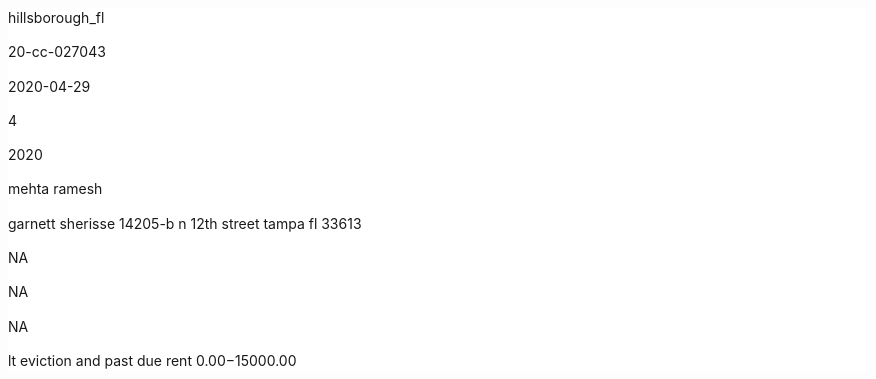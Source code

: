 <tr>

<td style="text-align:left;">

hillsborough\_fl

</td>

<td style="text-align:left;">

20-cc-027043

</td>

<td style="text-align:left;">

2020-04-29

</td>

<td style="text-align:right;">

4

</td>

<td style="text-align:right;">

2020

</td>

<td style="text-align:left;">

mehta ramesh

</td>

<td style="text-align:left;">

garnett sherisse 14205-b n 12th street tampa fl 33613

</td>

<td style="text-align:left;">

NA

</td>

<td style="text-align:left;">

NA

</td>

<td style="text-align:left;">

NA

</td>

<td style="text-align:left;">

lt eviction and past due rent $0.00-$15000.00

[Exercise aim]: Would you please copy the lines above, from the one holding "mehta ramesh" through the last, and nothing else?

[Result]:
mehta ramesh

</td>

<td style="text-align:left;">

garnett sherisse 14205-b n 12th street tampa fl 33613

</td>

<td style="text-align:left;">

NA

</td>

<td style="text-align:left;">

NA

</td>

<td style="text-align:left;">

NA

</td>

<td style="text-align:left;">

lt eviction and past due rent $0.00-$15000.00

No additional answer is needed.